Patriarchy protects women. Modern feminism makes us vulnerable.
When I was a radical feminist, I would tell anybody who would listen that patriarchy must be destroyed.
“It’s an exploitative system,” I would say. “Patriarchy oppresses women. We have to destroy it in order to bring about women’s liberation.”
It was in this mindset that I decided to move from small-town, northeastern America to San Francisco. San Francisco is a very feminist city, nearly the opposite of the more traditional towns in the rural U.S. “Finally!” I thought. “I’ll be around people who share my ideas and understand the way things ought to be.”
It took moving 3,000 miles away from home for me to realize that patriarchy isn’t a bad thing.
I learned very quickly that contrary to my seemingly progressive ideas, patriarchy doesn’t oppress women. It protects us.
Crime Runs Rampant without Strong Men
In San Francisco, I saw there was no shield of good masculinity protecting me from bad men. In San Francisco, criminals roam free, and almost every woman I met there had been the victim of some sort of crime — whether it be a car break-in, flashing, sexual assault, theft, or being followed. Usually, crime and bad behavior went completely ignored, and the streets were filled with chaos.

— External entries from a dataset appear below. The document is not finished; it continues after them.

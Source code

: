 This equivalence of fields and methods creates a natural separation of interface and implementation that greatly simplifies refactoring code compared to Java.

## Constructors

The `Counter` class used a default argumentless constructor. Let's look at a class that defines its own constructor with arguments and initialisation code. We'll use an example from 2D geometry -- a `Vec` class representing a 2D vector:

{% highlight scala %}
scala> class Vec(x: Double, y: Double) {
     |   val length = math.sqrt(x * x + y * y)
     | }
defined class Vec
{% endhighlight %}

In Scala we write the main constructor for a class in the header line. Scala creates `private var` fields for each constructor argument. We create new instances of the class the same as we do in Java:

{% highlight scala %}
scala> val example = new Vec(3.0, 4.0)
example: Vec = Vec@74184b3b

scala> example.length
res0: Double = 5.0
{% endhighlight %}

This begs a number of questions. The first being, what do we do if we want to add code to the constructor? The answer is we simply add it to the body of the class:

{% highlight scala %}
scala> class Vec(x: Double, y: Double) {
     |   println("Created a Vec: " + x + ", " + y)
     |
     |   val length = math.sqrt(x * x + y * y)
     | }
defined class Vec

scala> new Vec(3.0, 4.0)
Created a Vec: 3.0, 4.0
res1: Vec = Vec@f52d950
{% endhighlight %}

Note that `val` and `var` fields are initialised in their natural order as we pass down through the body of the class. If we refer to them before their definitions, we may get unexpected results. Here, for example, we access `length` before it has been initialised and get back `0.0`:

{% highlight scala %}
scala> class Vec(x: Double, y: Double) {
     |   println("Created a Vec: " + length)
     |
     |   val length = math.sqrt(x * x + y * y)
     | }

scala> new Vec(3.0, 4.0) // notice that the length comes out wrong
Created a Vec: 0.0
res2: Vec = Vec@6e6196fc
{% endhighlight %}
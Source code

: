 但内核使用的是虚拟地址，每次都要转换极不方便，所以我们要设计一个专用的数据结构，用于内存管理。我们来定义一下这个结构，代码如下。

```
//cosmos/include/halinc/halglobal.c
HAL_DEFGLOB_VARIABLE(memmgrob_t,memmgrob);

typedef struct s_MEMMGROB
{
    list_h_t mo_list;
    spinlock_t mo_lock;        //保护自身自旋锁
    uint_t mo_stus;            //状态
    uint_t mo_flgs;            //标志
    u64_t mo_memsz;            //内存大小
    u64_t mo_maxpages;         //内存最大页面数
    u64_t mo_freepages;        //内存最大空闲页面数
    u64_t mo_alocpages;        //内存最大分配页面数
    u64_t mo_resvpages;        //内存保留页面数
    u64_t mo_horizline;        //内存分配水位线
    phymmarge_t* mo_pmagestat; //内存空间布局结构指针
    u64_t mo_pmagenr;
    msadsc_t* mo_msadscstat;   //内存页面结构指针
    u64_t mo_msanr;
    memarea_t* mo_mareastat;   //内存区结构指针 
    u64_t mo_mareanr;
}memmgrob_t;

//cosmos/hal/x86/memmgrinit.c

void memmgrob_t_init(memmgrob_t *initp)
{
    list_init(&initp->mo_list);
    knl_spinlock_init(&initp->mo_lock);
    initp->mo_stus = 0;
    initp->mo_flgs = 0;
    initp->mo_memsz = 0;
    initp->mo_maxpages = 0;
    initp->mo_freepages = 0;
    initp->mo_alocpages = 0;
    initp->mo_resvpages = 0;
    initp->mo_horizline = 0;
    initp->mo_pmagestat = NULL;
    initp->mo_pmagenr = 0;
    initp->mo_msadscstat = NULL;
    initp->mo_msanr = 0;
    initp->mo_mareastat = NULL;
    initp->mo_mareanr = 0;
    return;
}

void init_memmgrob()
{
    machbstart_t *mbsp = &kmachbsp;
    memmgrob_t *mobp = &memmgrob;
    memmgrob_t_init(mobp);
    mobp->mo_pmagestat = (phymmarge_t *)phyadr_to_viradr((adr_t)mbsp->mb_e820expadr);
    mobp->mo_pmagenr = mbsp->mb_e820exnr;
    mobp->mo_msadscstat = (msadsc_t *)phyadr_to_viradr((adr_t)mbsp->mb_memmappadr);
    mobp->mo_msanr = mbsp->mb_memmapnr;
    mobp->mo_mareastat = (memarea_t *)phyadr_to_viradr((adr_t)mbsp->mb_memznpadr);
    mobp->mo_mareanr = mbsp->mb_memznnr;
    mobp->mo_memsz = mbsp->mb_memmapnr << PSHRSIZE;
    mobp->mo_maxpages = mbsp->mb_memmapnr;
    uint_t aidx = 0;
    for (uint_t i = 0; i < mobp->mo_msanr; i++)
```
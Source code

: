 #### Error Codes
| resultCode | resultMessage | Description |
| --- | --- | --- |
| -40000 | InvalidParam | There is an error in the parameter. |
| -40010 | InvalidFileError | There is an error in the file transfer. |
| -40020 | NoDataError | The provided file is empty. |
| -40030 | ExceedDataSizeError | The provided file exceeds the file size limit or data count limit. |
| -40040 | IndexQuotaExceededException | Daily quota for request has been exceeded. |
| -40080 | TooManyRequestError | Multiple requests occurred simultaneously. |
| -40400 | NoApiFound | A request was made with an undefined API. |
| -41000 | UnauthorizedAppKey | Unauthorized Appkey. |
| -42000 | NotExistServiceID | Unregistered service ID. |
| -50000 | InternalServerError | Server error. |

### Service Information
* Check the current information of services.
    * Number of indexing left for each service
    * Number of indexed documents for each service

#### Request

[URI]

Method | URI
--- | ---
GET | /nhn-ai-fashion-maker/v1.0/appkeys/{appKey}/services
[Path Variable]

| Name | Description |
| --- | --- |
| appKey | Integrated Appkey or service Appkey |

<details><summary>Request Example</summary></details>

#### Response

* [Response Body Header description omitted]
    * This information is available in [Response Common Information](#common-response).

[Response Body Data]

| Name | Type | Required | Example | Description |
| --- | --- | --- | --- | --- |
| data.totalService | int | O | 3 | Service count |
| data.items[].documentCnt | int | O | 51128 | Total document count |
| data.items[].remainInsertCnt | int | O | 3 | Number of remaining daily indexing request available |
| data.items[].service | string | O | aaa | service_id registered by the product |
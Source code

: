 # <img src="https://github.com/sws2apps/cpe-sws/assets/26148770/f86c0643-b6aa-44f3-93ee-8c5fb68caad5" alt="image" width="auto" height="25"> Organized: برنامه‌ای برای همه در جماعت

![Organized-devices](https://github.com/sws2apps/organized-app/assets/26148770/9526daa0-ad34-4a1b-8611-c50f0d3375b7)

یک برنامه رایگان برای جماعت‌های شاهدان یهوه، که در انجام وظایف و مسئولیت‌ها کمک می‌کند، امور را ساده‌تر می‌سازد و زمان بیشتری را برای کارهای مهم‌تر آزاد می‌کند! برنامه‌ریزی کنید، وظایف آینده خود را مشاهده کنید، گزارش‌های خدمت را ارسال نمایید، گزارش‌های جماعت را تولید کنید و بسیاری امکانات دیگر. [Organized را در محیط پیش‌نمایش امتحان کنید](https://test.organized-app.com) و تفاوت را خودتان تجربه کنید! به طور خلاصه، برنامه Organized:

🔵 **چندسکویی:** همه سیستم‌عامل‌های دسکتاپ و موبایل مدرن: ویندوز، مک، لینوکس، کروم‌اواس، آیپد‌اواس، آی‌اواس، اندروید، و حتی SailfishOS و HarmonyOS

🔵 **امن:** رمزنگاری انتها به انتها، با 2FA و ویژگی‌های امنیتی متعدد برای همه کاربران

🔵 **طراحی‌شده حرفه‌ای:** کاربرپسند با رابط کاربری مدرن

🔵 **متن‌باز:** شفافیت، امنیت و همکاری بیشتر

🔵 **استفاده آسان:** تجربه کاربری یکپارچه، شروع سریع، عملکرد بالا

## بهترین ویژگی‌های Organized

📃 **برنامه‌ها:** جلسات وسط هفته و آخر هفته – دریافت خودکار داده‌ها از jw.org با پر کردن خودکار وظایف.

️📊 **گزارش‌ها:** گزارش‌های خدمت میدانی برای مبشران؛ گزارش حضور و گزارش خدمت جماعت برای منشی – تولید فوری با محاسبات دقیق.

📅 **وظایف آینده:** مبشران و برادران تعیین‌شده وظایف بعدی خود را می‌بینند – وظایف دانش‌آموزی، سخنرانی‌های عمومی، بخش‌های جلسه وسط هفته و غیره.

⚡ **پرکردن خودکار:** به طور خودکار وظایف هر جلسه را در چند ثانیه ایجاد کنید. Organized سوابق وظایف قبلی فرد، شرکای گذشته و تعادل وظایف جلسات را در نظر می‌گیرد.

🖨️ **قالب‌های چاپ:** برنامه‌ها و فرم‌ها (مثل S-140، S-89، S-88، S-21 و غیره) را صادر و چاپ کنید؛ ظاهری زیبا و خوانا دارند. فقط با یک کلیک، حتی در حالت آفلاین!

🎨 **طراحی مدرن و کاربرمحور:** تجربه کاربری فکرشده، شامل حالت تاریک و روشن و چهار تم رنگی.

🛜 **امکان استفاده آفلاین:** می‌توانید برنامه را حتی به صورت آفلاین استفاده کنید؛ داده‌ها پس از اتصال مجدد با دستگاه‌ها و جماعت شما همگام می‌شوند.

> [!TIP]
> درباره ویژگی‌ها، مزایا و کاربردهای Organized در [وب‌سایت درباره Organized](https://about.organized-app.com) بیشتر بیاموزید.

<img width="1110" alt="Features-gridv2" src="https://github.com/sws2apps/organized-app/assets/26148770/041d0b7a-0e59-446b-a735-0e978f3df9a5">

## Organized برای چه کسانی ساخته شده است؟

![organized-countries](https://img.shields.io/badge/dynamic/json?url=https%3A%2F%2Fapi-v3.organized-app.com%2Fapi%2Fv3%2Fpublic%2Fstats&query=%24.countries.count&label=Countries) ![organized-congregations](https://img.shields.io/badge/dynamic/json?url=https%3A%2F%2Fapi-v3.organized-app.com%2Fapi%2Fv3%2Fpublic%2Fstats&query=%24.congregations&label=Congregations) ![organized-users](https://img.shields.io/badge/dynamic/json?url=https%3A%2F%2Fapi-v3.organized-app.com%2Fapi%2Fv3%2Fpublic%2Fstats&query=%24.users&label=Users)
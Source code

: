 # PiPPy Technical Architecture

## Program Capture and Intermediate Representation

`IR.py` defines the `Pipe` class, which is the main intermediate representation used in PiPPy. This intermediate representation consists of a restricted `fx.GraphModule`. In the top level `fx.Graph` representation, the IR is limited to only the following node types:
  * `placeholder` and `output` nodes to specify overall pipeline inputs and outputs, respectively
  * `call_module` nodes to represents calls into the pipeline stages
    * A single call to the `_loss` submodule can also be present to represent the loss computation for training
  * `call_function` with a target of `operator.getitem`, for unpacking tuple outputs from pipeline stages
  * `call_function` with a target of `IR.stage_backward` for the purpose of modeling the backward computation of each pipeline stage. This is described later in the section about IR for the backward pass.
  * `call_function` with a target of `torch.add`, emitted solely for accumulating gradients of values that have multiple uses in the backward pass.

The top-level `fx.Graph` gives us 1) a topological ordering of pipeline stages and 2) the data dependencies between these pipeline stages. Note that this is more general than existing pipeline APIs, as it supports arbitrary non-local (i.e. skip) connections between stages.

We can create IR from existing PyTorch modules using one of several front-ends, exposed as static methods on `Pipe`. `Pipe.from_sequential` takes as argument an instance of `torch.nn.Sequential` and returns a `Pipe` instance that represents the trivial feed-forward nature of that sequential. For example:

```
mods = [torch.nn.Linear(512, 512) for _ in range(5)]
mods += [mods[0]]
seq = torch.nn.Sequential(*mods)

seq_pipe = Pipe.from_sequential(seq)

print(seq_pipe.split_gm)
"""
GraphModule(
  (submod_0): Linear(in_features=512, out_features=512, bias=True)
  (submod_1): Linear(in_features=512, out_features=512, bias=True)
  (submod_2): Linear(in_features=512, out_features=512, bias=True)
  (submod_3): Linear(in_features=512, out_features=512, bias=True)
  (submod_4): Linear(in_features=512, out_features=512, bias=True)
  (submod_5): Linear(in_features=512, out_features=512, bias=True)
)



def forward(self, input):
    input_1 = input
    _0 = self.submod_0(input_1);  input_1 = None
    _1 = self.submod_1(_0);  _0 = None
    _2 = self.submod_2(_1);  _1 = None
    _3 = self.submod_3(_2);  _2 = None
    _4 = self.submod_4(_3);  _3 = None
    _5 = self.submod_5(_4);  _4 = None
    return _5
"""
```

Every woman I met in San Francisco had been the victim of some sort of crime.
Women are physically smaller than men, and this makes us vulnerable in ways men are not. There’s a saying that the only thing that stops a bad man is a good man, and I learned the truth of this the hard way.
Patriarchy Means Men Protect Women
Patriarchy is a social system in which men are primarily responsible for governing social behavior and in which the father is the head of the family. In patriarchy, men feel a sense of duty to women, children, and the larger community. Men are entrusted to keep women safe.
Without many good men keeping the bad men in check, the worst kinds of men were free to roam San Francisco unchecked. It created a vacuum in which bad men were able to take advantage of the women around them in the absence of those who would act to stop or punish their bad behavior.
In patriarchy, men feel a sense of duty to women, children, and the larger community.
In feminism, being a “free and liberated” woman means “she can handle herself.” Without good men around, I was entirely responsible for my own safety. This left me with a lot to be anxious about! I learned I missed having men in the role of protector. Back in my small town, I could relax a lot more knowing good men were around me. Ironically, the patriarchy I had left behind and wanted to dismantle had made me freer than feminism did. I didn’t constantly have to watch my own back.
Patriarchy is easy to take for granted when you don’t know how things would be without it. Writer G.K. Chesterton used the example of a fence; he said a reformer may go up to a fence and say, “I don’t see any use of this. Let’s clear it away.” But if you want to change something because you think it isn’t useful, you should first learn about its history and try to discover why it was created in the first place.
It took moving 3,000 miles away from home for me to realize that patriarchy isn’t a bad thing — rather, it has a very important purpose and shouldn’t be dismantled. It has flaws and downsides, but given the choice, I’d rather live in a patriarchal society than a feminist one.